Records excerpted from a collection =>
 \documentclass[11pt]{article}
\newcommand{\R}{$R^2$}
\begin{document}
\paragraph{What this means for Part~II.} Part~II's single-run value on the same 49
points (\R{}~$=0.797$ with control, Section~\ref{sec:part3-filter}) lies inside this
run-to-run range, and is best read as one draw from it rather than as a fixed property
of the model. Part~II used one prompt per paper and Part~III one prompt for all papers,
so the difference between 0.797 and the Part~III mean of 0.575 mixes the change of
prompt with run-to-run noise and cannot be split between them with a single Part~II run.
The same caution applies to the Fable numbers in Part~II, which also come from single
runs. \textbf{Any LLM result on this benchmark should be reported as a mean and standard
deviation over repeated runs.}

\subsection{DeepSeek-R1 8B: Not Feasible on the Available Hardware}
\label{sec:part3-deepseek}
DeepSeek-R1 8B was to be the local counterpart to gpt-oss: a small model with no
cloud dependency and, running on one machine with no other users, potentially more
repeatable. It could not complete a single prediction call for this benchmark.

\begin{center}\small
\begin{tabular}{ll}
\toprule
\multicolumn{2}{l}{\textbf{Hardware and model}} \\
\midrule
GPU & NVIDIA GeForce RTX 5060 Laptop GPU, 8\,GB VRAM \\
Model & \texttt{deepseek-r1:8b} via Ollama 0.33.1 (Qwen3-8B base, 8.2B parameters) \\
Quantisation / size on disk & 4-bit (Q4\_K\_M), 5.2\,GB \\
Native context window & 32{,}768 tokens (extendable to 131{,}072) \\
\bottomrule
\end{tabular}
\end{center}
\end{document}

...

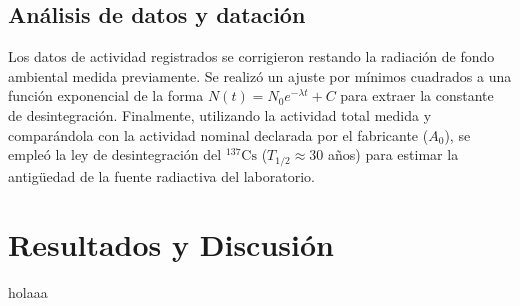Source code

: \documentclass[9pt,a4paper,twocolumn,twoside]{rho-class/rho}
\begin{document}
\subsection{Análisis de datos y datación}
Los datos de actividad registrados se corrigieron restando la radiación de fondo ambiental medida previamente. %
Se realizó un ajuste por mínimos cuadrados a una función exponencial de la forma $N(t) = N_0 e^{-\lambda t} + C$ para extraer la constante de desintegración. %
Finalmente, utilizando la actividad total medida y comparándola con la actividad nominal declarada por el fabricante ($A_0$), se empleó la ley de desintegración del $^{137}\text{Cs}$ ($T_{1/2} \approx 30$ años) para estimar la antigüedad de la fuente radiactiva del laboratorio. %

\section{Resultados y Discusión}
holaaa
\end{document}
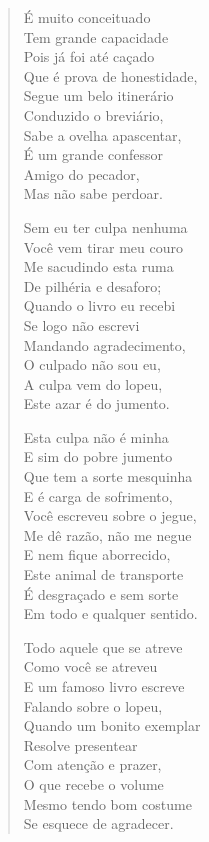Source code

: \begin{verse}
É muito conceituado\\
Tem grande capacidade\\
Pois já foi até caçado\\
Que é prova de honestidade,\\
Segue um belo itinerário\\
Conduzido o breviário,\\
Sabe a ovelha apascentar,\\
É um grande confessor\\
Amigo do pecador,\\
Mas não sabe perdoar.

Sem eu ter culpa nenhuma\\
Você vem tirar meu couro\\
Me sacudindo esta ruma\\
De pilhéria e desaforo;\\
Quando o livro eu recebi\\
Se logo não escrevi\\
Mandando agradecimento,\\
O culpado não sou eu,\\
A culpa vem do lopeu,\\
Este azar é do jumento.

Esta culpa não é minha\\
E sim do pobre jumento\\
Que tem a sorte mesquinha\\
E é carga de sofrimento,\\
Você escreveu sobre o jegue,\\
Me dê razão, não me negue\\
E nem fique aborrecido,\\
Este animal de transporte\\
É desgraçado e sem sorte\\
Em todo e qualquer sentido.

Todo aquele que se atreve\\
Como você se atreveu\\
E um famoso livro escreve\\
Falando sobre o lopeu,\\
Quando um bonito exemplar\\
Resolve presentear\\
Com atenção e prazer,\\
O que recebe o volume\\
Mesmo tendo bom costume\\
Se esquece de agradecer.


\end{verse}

TASK DETAILS =>
Each line above holding the word "grande" counts; reply with how many there are, only the number.

TASK SOLUTION =>
2